(EXCERPTED RECORDS)
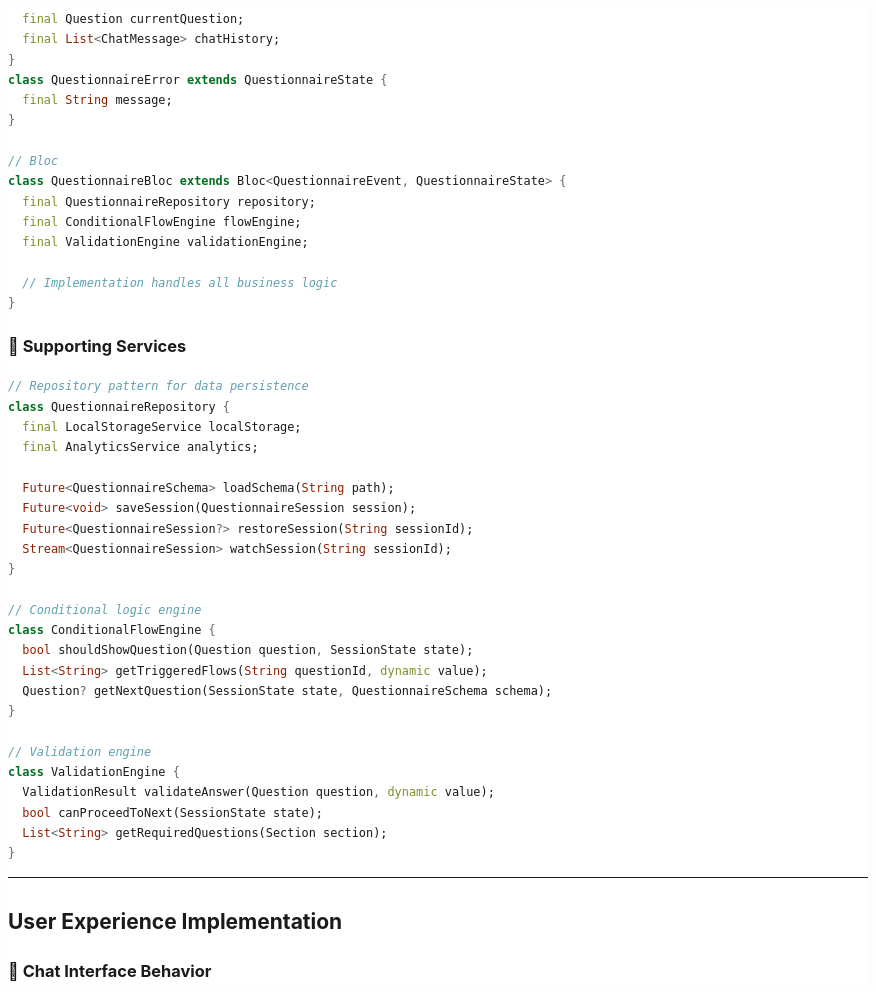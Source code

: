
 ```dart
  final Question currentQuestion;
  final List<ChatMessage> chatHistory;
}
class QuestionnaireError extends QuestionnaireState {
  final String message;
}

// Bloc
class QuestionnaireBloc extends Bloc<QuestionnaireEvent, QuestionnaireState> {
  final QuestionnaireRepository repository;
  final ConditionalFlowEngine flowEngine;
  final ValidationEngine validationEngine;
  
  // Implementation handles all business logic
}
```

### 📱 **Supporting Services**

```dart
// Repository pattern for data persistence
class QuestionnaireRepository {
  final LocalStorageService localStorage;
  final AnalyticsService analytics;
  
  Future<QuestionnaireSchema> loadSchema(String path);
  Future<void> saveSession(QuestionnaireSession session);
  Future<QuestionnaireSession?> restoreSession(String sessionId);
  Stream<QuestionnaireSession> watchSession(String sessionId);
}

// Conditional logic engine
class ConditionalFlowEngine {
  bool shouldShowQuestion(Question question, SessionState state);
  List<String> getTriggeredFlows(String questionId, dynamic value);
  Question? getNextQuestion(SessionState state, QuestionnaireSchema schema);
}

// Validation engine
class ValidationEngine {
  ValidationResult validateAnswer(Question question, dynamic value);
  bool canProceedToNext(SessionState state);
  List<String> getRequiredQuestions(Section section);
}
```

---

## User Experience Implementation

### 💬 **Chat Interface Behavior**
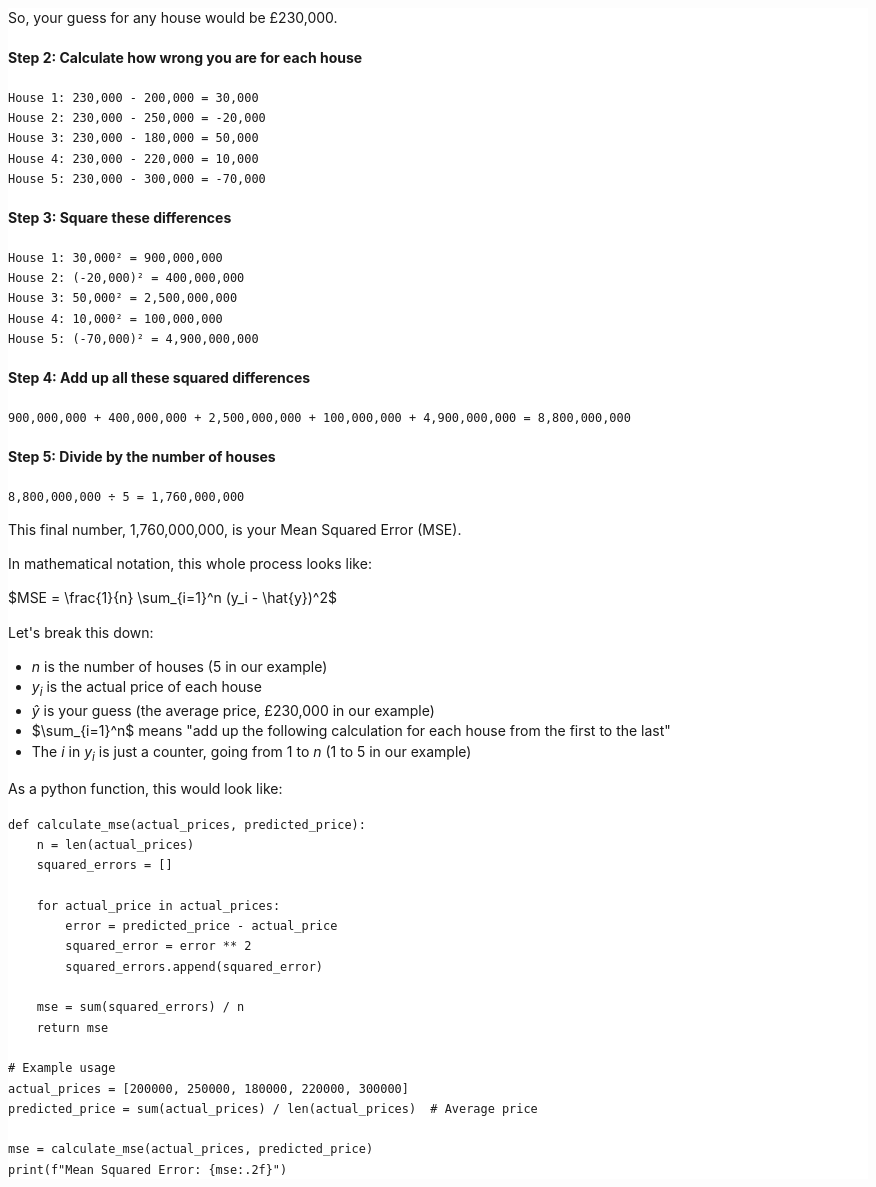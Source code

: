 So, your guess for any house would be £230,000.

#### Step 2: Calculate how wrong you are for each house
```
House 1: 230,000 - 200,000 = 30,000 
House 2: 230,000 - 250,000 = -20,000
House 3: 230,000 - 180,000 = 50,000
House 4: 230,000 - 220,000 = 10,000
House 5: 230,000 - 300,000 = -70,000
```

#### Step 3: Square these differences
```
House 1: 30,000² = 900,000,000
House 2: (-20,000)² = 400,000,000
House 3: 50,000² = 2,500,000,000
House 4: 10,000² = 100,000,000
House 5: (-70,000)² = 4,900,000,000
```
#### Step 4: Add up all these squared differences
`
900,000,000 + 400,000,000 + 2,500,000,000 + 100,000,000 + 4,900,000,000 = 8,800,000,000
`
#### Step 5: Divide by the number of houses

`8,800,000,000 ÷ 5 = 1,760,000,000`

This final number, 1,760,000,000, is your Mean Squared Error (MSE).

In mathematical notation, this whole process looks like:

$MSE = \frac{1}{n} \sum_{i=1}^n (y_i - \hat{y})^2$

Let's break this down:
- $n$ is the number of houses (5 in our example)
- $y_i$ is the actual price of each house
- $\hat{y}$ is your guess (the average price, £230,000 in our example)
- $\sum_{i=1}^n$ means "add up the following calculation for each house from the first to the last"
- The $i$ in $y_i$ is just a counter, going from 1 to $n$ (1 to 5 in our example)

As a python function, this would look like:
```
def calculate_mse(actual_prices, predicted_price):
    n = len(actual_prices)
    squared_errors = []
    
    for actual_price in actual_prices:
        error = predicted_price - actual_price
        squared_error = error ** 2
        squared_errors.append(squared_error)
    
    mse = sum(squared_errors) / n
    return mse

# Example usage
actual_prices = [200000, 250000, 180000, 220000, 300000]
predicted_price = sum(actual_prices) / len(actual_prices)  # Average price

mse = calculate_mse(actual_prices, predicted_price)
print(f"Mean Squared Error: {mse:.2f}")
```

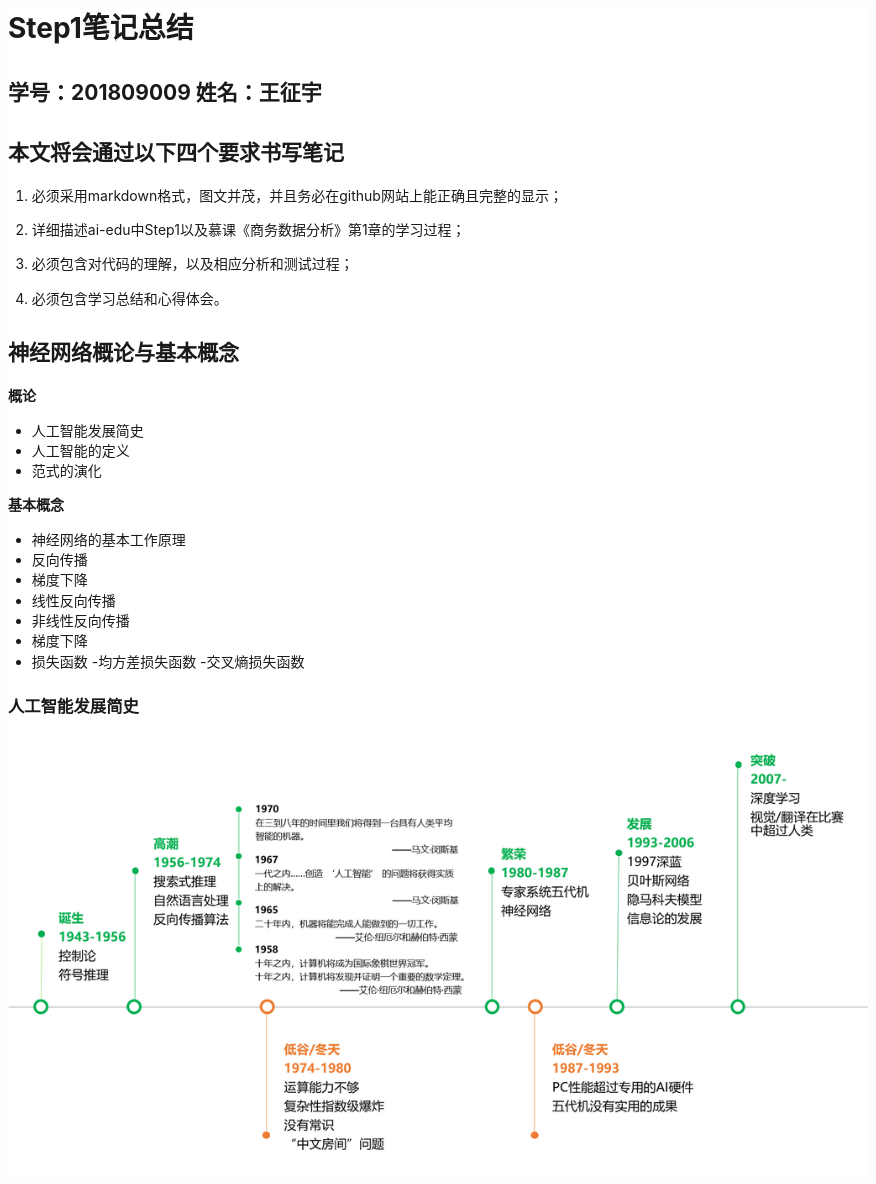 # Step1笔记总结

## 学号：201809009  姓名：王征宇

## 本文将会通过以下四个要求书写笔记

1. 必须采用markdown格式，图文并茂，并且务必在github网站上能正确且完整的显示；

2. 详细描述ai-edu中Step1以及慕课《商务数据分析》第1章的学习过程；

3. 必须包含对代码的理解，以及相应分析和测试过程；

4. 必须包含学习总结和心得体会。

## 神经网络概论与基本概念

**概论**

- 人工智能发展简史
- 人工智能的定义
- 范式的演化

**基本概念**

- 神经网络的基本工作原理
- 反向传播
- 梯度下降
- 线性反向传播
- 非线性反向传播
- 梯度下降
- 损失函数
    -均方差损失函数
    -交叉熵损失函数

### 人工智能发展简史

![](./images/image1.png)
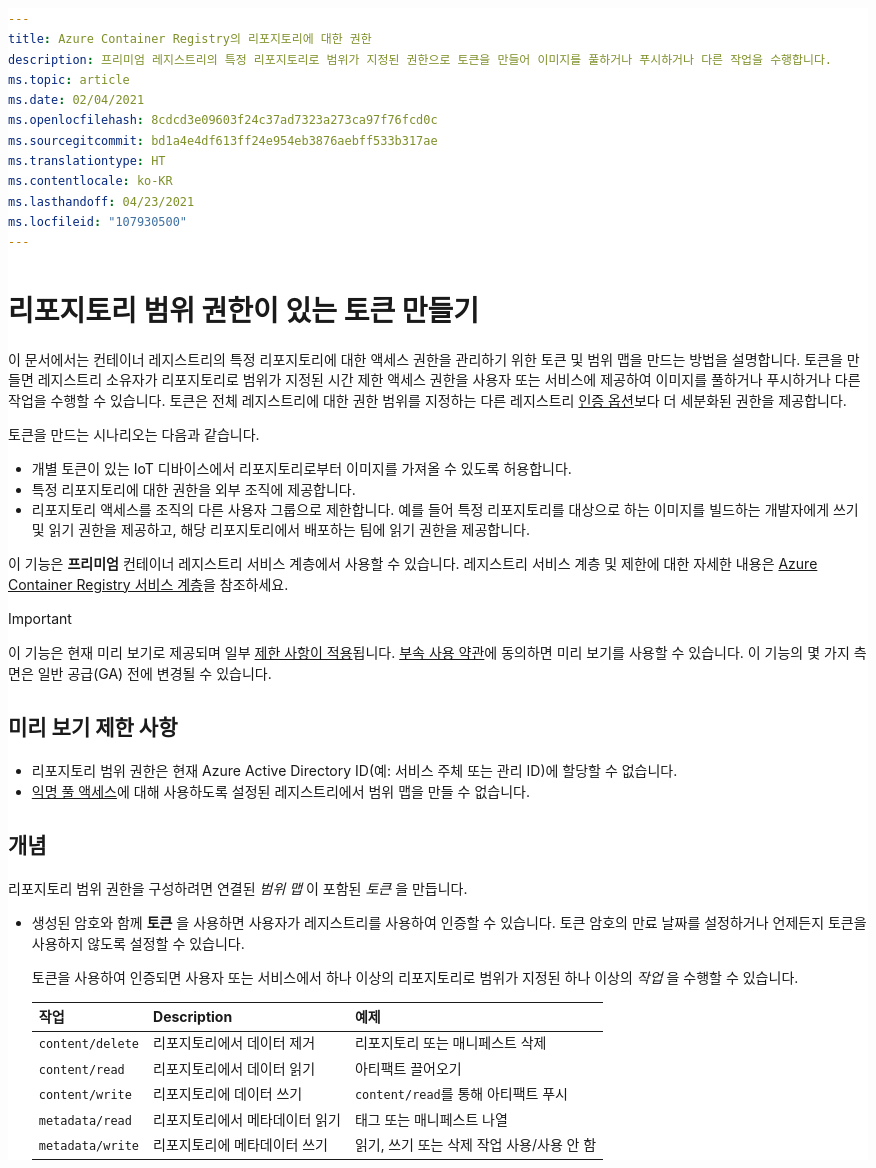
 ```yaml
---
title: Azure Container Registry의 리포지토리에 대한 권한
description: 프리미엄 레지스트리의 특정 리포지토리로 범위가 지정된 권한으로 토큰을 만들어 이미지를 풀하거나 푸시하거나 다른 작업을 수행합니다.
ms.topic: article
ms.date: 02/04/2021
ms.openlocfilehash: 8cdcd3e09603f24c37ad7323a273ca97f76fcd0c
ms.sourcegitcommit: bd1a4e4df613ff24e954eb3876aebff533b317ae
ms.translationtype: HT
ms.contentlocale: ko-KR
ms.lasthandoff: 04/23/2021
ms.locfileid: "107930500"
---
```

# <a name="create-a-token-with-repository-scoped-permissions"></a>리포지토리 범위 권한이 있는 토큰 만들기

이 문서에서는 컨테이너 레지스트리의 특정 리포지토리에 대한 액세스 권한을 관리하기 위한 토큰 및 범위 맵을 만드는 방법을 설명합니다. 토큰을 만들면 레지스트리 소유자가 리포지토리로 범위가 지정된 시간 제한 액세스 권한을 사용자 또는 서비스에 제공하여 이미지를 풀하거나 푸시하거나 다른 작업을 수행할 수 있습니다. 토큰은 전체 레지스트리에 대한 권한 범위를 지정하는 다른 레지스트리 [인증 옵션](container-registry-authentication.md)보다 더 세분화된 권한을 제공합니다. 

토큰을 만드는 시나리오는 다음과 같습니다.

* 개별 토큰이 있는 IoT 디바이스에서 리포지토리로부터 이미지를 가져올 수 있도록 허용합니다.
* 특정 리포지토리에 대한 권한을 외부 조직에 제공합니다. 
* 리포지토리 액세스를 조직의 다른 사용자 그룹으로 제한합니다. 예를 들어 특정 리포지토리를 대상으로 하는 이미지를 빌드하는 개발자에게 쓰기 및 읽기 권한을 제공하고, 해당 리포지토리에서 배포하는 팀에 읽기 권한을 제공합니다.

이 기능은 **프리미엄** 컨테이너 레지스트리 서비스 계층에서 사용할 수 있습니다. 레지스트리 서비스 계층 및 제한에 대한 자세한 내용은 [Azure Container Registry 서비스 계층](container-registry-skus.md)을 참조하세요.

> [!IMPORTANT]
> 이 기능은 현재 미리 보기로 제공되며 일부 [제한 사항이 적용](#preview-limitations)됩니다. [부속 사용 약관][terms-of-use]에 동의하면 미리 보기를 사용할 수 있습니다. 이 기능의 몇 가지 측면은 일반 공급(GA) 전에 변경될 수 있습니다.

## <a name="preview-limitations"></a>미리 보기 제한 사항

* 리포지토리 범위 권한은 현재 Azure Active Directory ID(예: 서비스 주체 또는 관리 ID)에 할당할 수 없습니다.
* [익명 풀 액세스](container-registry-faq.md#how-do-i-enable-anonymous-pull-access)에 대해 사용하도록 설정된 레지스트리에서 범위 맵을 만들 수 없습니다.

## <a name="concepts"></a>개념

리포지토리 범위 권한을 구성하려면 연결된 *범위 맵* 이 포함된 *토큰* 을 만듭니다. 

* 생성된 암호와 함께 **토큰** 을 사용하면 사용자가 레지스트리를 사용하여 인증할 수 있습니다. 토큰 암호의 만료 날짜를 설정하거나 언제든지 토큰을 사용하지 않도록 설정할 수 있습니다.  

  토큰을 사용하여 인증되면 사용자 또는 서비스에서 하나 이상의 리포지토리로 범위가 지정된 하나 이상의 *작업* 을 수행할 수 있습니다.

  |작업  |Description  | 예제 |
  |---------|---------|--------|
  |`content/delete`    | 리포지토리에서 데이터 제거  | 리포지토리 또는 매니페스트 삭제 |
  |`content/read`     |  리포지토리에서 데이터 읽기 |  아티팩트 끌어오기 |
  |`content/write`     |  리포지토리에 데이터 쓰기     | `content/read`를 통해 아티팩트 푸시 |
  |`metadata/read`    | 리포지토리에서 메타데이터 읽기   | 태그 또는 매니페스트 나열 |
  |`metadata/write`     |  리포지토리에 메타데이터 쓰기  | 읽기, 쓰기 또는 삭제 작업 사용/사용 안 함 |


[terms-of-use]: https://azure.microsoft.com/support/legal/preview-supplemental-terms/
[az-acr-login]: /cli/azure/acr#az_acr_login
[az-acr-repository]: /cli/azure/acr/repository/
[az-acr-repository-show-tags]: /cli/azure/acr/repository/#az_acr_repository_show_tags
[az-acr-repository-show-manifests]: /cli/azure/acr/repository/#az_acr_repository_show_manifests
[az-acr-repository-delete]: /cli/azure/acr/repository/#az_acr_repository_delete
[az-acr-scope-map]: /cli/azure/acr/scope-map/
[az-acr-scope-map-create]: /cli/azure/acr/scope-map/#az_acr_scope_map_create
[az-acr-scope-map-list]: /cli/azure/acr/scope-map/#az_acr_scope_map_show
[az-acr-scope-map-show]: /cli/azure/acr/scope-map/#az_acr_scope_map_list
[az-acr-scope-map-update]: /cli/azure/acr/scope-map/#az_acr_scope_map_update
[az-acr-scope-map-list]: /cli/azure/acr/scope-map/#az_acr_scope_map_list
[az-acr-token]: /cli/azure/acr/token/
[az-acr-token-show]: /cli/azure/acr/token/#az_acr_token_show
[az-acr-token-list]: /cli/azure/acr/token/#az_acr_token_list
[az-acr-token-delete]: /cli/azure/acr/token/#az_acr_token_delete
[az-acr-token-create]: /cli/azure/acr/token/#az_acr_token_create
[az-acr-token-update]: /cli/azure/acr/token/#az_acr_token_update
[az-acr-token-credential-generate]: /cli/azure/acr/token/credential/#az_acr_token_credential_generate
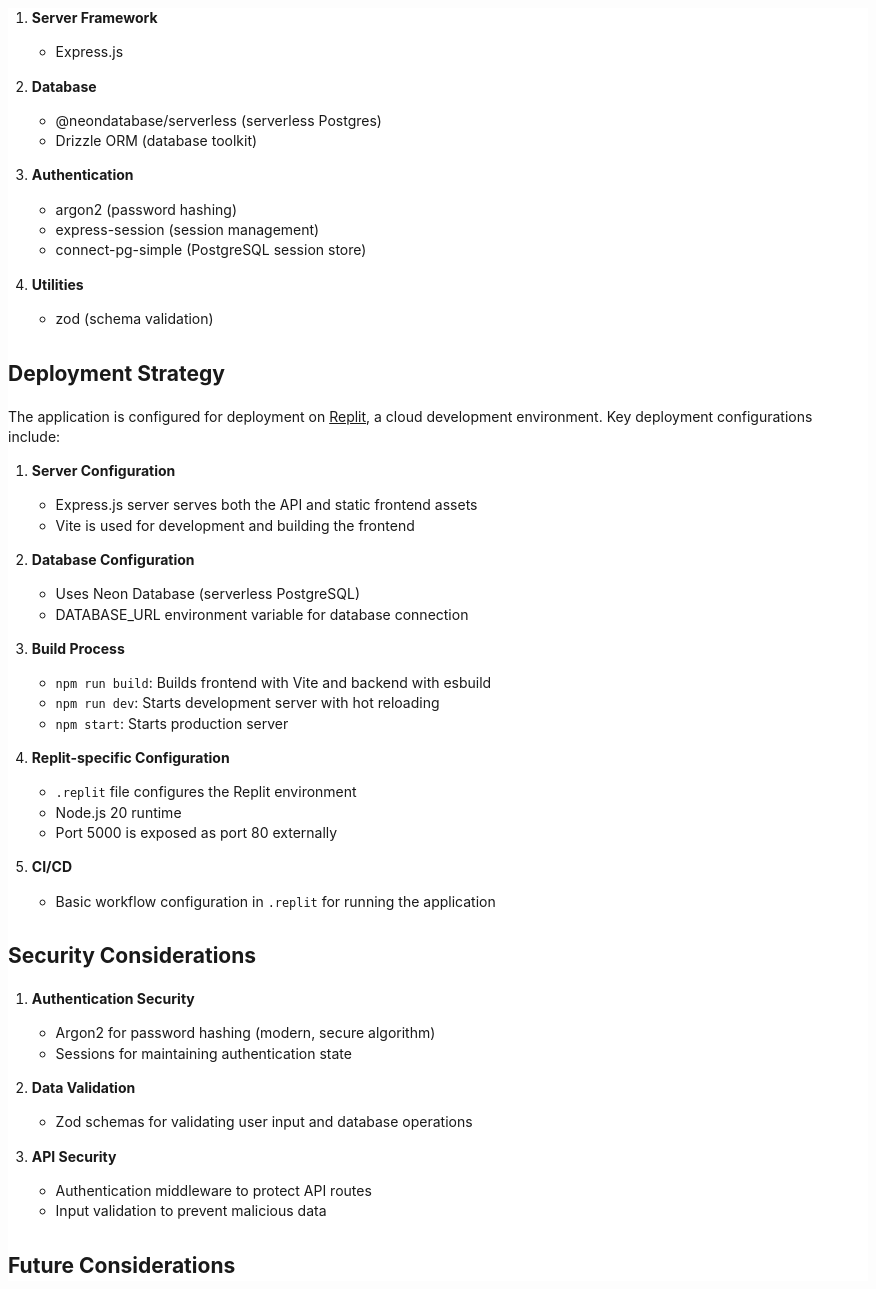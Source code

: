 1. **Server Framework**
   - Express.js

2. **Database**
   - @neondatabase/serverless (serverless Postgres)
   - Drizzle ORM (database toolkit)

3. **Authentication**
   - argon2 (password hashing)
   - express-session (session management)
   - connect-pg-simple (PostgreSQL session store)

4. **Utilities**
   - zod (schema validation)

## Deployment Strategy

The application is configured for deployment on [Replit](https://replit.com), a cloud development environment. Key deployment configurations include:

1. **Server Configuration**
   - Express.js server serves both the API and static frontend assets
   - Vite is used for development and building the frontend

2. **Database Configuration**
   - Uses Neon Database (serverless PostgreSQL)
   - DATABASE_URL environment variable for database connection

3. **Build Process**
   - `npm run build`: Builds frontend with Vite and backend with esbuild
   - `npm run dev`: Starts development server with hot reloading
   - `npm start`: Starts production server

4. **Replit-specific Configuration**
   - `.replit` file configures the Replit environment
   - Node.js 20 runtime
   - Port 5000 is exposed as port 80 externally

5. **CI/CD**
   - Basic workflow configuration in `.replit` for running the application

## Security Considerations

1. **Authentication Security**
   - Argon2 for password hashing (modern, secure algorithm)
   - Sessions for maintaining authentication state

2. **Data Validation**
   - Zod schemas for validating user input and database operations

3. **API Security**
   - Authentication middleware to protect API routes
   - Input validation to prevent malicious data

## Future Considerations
(End EXCERPTED RECORDS)
### AIM OF THE EXERCISE
Return, word for word, the lines from the one containing "- Node.js 20 runtime" through the end of the data above, both ends included, and nothing else.

### TASK OUTPUT
   - Node.js 20 runtime
   - Port 5000 is exposed as port 80 externally

5. **CI/CD**
   - Basic workflow configuration in `.replit` for running the application

## Security Considerations

1. **Authentication Security**
   - Argon2 for password hashing (modern, secure algorithm)
   - Sessions for maintaining authentication state

2. **Data Validation**
   - Zod schemas for validating user input and database operations

3. **API Security**
   - Authentication middleware to protect API routes
   - Input validation to prevent malicious data

## Future Considerations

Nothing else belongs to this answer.